Sul territorio, ci sono volontà e speranze di richiamare nuovi abitanti nei Comuni che, nella maggior parte dei casi, hanno più o meno seri problemi di spopolamento. A fronte del cambiamento climatico e dei problemi legati all’inquinamento, gli spostamenti dalle città di pianura verso i paesi di montagna possono essere un’ottima soluzione. Se tuttavia, sono stati risolti i nodi precedenti.
Inoltre, per chi viene da una città, alle problematiche condivise con gli abitanti dei paesi montani elencate sopra, se ne aggiungono altre che rendono difficoltosa la prolungata permanenza: fra le altre, la soppressione della linea ferroviaria, i costi eccessivi per gli spostamenti in autobus, nonché le complicazioni con gli animali a bordo ignote nell’ambiente urbano (in alcuni casi al limite della vessazione/maltrattamento).
Questi aspetti sebbene siano noti agli addetti ai lavori, in alcuni casi siano problematiche complesse da sciogliere in breve, per differenti ragioni, in altri la causa è la noncuranza, la non consapevolezza, la prigrizia mentale.
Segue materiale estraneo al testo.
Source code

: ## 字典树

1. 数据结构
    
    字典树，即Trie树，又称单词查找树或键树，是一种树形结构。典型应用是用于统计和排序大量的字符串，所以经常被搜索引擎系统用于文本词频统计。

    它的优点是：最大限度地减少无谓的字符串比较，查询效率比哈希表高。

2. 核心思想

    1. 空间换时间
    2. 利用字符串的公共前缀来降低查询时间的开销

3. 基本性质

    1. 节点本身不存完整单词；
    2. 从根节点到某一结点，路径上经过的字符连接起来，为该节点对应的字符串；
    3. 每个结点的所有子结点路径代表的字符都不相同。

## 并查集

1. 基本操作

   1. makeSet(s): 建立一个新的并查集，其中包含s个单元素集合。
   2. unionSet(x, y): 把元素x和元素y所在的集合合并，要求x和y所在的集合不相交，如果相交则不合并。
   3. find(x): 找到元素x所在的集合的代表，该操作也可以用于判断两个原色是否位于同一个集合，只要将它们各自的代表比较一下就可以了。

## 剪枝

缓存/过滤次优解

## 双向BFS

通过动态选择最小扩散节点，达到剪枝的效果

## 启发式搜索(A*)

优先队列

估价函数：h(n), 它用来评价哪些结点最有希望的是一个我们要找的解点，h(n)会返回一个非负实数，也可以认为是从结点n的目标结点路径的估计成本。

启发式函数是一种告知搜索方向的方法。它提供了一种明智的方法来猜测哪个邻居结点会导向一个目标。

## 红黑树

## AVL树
Il loro insieme pesa sugli andamenti demografici e sulla distribuzione delle persone sul territorio.
Tutti questi motivi costituiscono elementi “dialettici” e “drammatici”, fonti di conflitti e scontri. Sono premesse fondamentali per un lavoro che vada oltre a una mera e tradizionale rappresentazione scenica.
Inoltre, in questo caso, metto al centro di un progetto di drammaturgia degli spazi gli abitanti una zona montana particolarmente ricca sul piano culturale, per tradizioni secolari, nonché un luogo per me particolarmente “sensibile” a livello biografico e affettivo, posto che i miei antenati, fino ai nonni erano valsesiani (come emerge dal mio cognome).
Nel realizzare il progetto è comunque molto importante procedere con discrezione e delicatezza, senza forzature, perché alla base ci sono il dialogo, la ricostruzione di punti di vista diversi, l’arricchimento culturale reciproco dato dallo scambio di informazioni fra persone che abitano in contesti differenti.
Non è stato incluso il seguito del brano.